Cost of services revenue includes personnel and related costs associated with
providing services to customers and the infrastructure to manage a services
organization, as well as costs to recruit, develop and retain services
professionals. Cost of services increased in total dollars due to the
investment in additional services professionals to further develop this line of
business, but decreased as a percentage of services revenue as the Company
continued to utilize more of its design and services resources to generate
revenue. However, until these design and services resources are utilized
through additional revenue contracts or until further operating efficiencies are
obtained, services gross margins could be adversely affected.
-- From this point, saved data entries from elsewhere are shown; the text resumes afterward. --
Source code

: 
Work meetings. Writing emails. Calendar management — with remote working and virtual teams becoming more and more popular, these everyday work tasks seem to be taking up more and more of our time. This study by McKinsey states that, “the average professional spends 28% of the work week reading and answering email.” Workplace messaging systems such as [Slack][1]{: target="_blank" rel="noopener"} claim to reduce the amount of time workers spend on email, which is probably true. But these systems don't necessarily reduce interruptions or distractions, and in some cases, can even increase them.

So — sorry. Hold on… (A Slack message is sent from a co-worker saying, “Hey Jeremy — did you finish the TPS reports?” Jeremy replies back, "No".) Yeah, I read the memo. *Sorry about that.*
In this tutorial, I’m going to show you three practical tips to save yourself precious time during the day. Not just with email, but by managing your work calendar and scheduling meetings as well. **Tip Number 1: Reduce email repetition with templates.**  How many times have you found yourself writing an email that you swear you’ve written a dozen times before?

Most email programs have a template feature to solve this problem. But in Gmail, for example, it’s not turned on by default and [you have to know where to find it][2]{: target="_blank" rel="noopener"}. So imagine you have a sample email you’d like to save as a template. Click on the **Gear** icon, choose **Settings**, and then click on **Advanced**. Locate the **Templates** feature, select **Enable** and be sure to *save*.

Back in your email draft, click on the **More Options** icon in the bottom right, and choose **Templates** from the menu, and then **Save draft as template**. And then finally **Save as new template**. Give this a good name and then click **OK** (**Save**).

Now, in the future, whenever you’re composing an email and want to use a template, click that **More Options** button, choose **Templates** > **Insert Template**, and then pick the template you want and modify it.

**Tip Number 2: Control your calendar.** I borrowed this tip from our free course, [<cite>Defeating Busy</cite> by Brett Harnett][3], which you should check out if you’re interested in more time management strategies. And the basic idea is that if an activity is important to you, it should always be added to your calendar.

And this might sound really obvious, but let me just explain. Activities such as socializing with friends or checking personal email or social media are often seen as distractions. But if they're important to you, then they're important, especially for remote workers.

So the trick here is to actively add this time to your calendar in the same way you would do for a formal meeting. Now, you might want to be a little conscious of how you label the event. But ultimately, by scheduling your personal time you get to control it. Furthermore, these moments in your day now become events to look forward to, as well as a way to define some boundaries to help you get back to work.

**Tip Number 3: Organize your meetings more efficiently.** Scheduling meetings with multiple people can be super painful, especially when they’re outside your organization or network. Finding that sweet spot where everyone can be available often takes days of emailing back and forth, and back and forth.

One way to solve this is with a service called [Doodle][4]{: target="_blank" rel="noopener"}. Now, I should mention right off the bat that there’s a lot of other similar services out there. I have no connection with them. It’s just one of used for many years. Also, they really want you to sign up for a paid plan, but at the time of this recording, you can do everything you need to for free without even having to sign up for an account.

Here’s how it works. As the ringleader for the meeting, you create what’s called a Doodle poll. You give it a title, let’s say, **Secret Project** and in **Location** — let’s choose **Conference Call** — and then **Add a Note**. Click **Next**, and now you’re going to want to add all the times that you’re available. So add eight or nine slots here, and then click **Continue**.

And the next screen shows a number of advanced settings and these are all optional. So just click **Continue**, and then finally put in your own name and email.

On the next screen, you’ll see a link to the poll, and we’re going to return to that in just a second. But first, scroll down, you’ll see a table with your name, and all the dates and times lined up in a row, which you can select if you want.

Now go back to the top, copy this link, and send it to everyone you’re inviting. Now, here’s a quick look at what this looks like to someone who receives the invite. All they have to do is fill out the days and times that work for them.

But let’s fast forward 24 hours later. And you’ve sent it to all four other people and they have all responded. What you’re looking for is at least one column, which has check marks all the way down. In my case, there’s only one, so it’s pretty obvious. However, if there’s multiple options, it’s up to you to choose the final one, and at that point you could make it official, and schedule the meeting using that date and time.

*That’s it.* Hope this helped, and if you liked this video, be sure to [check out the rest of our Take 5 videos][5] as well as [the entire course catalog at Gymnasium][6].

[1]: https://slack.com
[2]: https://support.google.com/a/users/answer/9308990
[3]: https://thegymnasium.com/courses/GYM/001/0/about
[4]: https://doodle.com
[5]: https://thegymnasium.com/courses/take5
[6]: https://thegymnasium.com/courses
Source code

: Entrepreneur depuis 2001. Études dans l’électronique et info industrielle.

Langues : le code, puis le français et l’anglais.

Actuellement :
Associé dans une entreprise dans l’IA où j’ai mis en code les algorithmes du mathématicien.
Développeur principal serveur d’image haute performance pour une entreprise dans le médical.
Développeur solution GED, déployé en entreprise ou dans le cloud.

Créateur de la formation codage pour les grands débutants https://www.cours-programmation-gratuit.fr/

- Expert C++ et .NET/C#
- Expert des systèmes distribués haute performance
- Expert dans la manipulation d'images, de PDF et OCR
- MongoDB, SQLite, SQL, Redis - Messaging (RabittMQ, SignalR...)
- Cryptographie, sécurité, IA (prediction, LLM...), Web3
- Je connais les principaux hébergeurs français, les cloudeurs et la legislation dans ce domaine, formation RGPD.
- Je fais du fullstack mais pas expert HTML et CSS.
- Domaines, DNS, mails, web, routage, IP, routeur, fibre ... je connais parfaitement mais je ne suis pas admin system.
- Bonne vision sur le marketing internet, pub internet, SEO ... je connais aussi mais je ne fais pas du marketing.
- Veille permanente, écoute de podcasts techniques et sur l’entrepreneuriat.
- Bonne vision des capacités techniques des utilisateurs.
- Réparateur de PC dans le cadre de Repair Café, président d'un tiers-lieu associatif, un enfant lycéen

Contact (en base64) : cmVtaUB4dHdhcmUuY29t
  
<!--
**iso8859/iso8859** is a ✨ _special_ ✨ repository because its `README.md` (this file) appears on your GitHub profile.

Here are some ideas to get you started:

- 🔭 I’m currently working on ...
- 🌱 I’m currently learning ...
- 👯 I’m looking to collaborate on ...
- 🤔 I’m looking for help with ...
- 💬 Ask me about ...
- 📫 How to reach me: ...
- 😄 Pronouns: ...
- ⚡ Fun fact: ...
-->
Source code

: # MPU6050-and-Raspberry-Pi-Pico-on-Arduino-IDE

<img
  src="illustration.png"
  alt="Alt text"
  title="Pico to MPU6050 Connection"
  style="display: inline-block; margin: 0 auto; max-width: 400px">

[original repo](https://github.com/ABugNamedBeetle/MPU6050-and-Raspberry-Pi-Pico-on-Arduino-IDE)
Additionally, the
cost of integrating new services professionals performing a growing number of
services offerings may decrease services gross margins until operating
efficiencies are obtained.
Cost of maintenance revenue includes the cost of customer services such as
hot-line and on-site support and the production cost of the maintenance renewal
process. Cost of maintenance increased in total dollars due to additional costs
necessary to support a larger installed base.
10
<PAGE>
OPERATING EXPENSES
MARCH 29, MARCH 30, % CHANGE
1997 1996
-------- --------- --------
(In millions)
Marketing and sales $ 55.2 $ 52.2 6%
Research and development $ 31.3 $ 26.0 20%
General and administrative $ 12.2 $ 13.0 (6%)
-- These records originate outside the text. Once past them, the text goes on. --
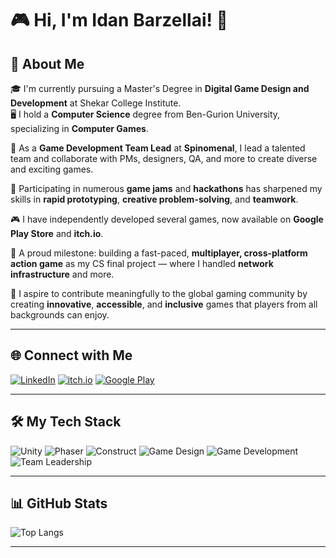 # 🎮 Hi, I'm Idan Barzellai! 👋

## 🚀 About Me
🎓 I'm currently pursuing a Master's Degree in **Digital Game Design and Development** at Shekar College Institute.  
🖥️ I hold a **Computer Science** degree from Ben-Gurion University, specializing in **Computer Games**.

💼 As a **Game Development Team Lead** at **Spinomenal**, I lead a talented team and collaborate with PMs, designers, QA, and more to create diverse and exciting games.

🎯 Participating in numerous **game jams** and **hackathons** has sharpened my skills in **rapid prototyping**, **creative problem-solving**, and **teamwork**.

🎮 I have independently developed several games, now available on **Google Play Store** and **itch.io**.

🚀 A proud milestone: building a fast-paced, **multiplayer, cross-platform action game** as my CS final project — where I handled **network infrastructure** and more.

🌟 I aspire to contribute meaningfully to the global gaming community by creating **innovative**, **accessible**, and **inclusive** games that players from all backgrounds can enjoy.

---

## 🌐 Connect with Me
[![LinkedIn](https://img.shields.io/badge/LinkedIn-0077B5?style=flat&logo=linkedin&logoColor=white)]((https://www.linkedin.com/in/idan-barzellai/))
[![itch.io](https://img.shields.io/badge/itch.io-FA5C5C?style=flat&logo=itchdotio&logoColor=white)](https://idanbarzellai.itch.io/)
[![Google Play](https://img.shields.io/badge/Google_Play-414141?style=flat&logo=google-play&logoColor=white)](https://play.google.com/store/apps/dev?id=5458088213673406061&hl=en_US)  

---

## 🛠️ My Tech Stack
![Unity](https://img.shields.io/badge/Unity-100000?style=flat&logo=unity&logoColor=white)
![Phaser](https://img.shields.io/badge/Phaser-36454F?style=flat&logo=phaser&logoColor=white)
![Construct](https://img.shields.io/badge/Construct-000000?style=flat&logo=construct-3&logoColor=white)
![Game Design](https://img.shields.io/badge/Game%20Design-ff69b4?style=flat)
![Game Development](https://img.shields.io/badge/Game%20Development-blueviolet?style=flat)
![Team Leadership](https://img.shields.io/badge/Team%20Leader-orange?style=flat)

---

## 📊 GitHub Stats
![Top Langs](https://github-readme-stats.vercel.app/api/top-langs/?username=idanbarzellai&layout=compact&theme=radical)

---


<!-- Optional fun animated gif -->
<!-- ![Gaming gif](https://media.giphy.com/media/26BRzozg4TCBXv6QU/giphy.gif) -->

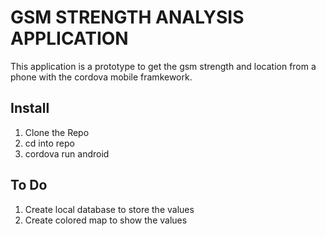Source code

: GSM STRENGTH ANALYSIS APPLICATION
=================================

This application is a prototype to get the gsm strength and location from a phone with the cordova mobile framkework.


Install
-------
1. Clone the Repo
2. cd into repo
3. cordova run android


To Do
-----
1. Create local database to store the values
2. Create colored map to show the values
Unusual items $ 11.7 $ - - - - - -
EXPENSES AS A PERCENT OF TOTAL REVENUE
Marketing and sales 29% 32%
Research and development 17% 16%
General and administrative 7% 8%
Unusual items 6% - - -
The increase in marketing and sales expenses was primarily the result of an
increase in commissions and sales incentives, partially offset by a decrease in
other employee related expenses. Additionally, expenses decreased $2.6 million
due to the deconsolidation of IMS, partially offset by an increase of $1.5
million related to the merger with High Level Design Systems, Inc. (HLDS) which
occurred during the fourth quarter of 1996. Marketing and sales expenses were
favorably impacted by $.9 million in the quarter ended March 29, 1997, as
compared to the quarter ended March 30, 1996, as the result of the weakening of
certain foreign currencies in relation to the U.S. dollar.
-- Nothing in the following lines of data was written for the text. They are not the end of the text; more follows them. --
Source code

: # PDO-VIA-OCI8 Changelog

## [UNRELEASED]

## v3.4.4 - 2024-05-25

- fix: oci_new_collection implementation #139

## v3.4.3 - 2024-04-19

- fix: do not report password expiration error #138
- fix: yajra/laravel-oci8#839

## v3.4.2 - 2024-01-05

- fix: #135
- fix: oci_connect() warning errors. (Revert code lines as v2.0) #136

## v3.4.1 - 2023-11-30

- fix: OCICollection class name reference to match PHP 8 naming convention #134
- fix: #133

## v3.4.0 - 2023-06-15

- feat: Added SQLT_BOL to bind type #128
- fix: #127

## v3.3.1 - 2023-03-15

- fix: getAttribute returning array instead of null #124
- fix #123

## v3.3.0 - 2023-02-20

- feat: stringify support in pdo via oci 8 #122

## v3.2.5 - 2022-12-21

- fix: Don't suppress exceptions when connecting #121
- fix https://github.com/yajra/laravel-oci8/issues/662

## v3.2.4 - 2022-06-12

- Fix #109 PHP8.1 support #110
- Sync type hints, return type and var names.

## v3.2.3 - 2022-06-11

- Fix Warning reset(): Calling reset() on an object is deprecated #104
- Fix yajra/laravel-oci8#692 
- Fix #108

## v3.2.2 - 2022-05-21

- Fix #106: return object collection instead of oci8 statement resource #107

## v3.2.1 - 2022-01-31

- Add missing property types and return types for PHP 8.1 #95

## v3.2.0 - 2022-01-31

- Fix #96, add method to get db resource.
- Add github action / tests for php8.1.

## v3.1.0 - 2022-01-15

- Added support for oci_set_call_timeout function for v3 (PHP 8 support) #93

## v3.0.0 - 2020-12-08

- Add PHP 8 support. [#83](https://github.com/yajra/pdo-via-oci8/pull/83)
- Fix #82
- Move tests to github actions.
The Company's investment in research and development, prior to the reduction for
capitalization of software development costs, was $34.5 million and $29.2
million for the quarters ended March 29, 1997 and March 30, 1996, respectively,
representing 18% of total revenue in both periods. The increase of $5.3 million
in net research and development was primarily driven by an increase in employee
related costs of $5.6 million due to increased headcount, offset by a reduction
of $2.0 million due to the deconsolidation of IMS. Capitalization of software
development costs was $3.2 million for both the quarters ended March 29, 1997
and March 30, 1996, which represented 9% and 11%, respectively, of total
research and development expenditures made in each of those periods. In any
given period, the amount of capitalized software development costs may vary
depending on the exact nature of the development performed.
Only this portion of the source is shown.